Face au déficit structurel d’huile de palme qui freine l’industrie agroalimentaire camerounaise, la société Opalm prévoit d’investir 45 milliards de FCFA dans la construction de cinq unités industrielles en cinq ans. Un programme qui ambitionne de réduire de moitié le manque actuel et de soutenir la politique d’import-substitution.

Le Cameroun s’apprête à renforcer son appareil de production d’huile de palme. La société Opalm a annoncé le lancement, au premier trimestre 2026, des travaux de construction d’une usine dans le département du Nyong-et-Kellé, région du Centre. Cette unité industrielle, dont la mise en service est prévue au plus tard au troisième trimestre 2027, marque le point de départ d’un programme plus large prévoyant cinq usines implantées dans les principaux bassins de production du pays.

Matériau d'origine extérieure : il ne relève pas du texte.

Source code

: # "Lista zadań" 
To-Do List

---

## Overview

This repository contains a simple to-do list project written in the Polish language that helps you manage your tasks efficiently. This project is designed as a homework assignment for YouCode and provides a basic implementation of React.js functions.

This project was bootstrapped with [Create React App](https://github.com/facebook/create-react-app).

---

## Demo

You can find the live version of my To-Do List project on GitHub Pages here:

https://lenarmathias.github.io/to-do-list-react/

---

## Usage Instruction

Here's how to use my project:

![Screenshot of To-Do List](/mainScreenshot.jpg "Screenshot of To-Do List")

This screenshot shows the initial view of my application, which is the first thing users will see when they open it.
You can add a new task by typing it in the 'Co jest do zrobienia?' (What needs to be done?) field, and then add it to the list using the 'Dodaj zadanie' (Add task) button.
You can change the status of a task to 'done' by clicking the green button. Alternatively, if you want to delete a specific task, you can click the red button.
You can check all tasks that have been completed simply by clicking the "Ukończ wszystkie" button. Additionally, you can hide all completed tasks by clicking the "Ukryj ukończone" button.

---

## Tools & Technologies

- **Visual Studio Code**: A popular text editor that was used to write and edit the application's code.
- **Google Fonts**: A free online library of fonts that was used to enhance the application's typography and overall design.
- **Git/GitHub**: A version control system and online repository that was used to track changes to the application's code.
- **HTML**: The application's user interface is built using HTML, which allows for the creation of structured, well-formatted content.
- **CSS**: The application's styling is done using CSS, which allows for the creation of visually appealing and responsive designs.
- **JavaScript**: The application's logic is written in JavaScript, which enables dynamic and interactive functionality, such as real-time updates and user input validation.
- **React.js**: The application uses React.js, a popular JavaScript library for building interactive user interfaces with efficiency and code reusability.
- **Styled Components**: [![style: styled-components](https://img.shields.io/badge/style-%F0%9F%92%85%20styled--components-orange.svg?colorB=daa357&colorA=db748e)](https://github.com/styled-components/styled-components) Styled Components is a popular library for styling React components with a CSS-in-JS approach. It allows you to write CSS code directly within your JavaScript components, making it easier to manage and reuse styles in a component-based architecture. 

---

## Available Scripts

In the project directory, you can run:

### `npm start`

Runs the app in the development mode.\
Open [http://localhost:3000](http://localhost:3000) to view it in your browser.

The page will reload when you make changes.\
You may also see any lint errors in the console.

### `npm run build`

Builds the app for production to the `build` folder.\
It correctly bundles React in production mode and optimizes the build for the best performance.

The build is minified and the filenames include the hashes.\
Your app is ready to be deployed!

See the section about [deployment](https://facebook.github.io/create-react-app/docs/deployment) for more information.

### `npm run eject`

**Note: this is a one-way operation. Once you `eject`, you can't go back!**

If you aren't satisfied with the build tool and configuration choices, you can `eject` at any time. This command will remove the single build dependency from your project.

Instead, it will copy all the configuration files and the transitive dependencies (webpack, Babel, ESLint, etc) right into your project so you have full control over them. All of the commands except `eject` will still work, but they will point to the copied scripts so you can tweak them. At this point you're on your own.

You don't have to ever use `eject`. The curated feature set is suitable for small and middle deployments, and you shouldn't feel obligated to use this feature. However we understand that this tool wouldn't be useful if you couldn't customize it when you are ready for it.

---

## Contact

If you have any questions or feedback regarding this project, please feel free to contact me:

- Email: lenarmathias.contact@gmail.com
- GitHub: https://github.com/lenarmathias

Au total, l’investissement mobilisé est évalué à 45 milliards de FCFA. À terme, le projet devrait générer environ 450 emplois directs et près de 1 200 emplois indirects, notamment dans les zones rurales concernées.

Le projet a été officiellement entériné le 22 décembre 2025 à Yaoundé, lors de la signature de plusieurs conventions dans les services du Premier ministre. Deux accords d’investissement ont été conclus : l’un entre Opalm et l’État du Cameroun, représenté par les ministères en charge de l’Agriculture, du Commerce et de l’Industrie ; l’autre avec l’Agence de promotion des investissements (API), afin de permettre au projet de bénéficier des avantages prévus par la législation sur les incitations à l’investissement privé. Par ailleurs, un cahier de charges a été signé avec le ministère de l’Agriculture, définissant les modalités de collaboration et d’encadrement des producteurs de noix de palme, maillon clé de la chaîne de valeur.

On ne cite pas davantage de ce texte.